Ainda hoje lembro momentos da nossa infância que chocam com a função corrosiva das palavras daquele escritor. A forma como fizeste a tua primeira comunhão, a entrega da Mimi nesse processo, a fé da velinha acesa todas as noites, o facto de o avô nunca entrar numa igreja, senão para casamentos e funerais, mas acompanhar a avó aos Domingos de Páscoa, a nossa avó, todas noites, com a Fé toda do universo, de joelhos, rezando junto à sua cama, invocando os nomes do netos, nada disto eram maus costumes, nem crueldade nem nada do que Saramago julga saber... Era só uma força boa, uma Fé genuína, actos de devoção impelidos pelo que de melhor há na Natureza Humana ao contrário do que defende José, o ignorante Saramago.

As suas palavras foram as seguintes: “a Bíblia é um manual de maus costumes, um catálogo de crueldade e do pior da natureza humana”.
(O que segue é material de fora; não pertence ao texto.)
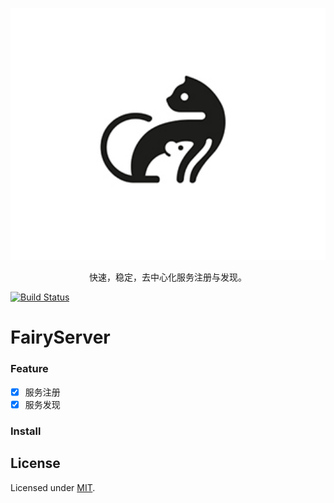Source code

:<p align="center">
  <img alt="Yarn" src="./public/logo.png" width="546">
</p>

<p align="center">
  快速，稳定，去中心化服务注册与发现。
</p>

[![Build Status](https://travis-ci.org/hvaexlove/fairy-server.svg?branch=master)](https://travis-ci.org/hvaexlove/fairy-server)

<h1>FairyServer</h1>

### Feature

- [x] 服务注册
- [x] 服务发现

### Install

## License

Licensed under [MIT](./LICENSE).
Importa reflectirmos em que contexto foram pronunciadas: no contexto do lançamento de um livro chamado "Caim". Ora, vai sendo do senso comum que a qualidade da escrita de Saramago tem decaído na últimas publicações. Há mesmo quem defenda que o último bom livro de Saramago foi há três ou quatro atrás e que o escritor está ficando senil.

Por favor, mana, não o desculpem com a senilidade. Na minha opinião, modesta mas firme, o escritor ensaiou um golpe de marketing e vendas. Provavelmente nem nunca leu a Bíblia, mas afirmações deste teor atraiem atenções e compradores e, gostemos ou não, Saramago vive de vender livros! Este pensamento veio-me à mente porque no dia em que as afirmações foram proferidas cruzei-me com um colega de trabalho que tinha acabado de ouvir as declarações e... de comprar o livro. Até acrescentou "Onde eu o comprei, estava-se a vender bem!"

Saramago não sabe nada da Bíblia. Ou sabe muito pouco. Nem se interessa por ela. Mas sabe e interessa-se pelo seu livro e, claro, quer vendê-lo!

O pobre não desrespeitou só a avó Ana e a Mimi, desrespeitou, porque não percebe, o maior movimento universal de Fé e, naturalmente, o Livro que o suporta. O que Saramago não conseguirá vencer, nunca, é o facto de o livro mais divulgado do mundo, o mais lido, o mais traduzido ser aquele que agora despoletou a sua verborreia infeliz.

Não é fácil perceber a Fé, por inerência, torna-se difícil aceitá-la, logo, o mais fácil é rejeitá-la...

Há aqui um perigo. Por ter alcançado uma projecção literária universalmente reconhecida, Saramago é ouvido e pode haver quem, por isso, tenda a levá-lo a sério ou mesmo a acreditar nele. Temos a tarefa de o desconstruir.

Vejamos: se a Bíblia fosse um manual de maus costumes e um catálogo do pior da natureza humana, como poderia estar na base das práticas mais nobres, das causas mais justas, da entrega, da dádiva, da redenção humanas? Este paradoxo, o escritor não resolveu. Das duas uma, ou não percebeu, ainda, a Bíblia, ou isso não lhe interessa para nada desde que vá vendendo uns "Cains"...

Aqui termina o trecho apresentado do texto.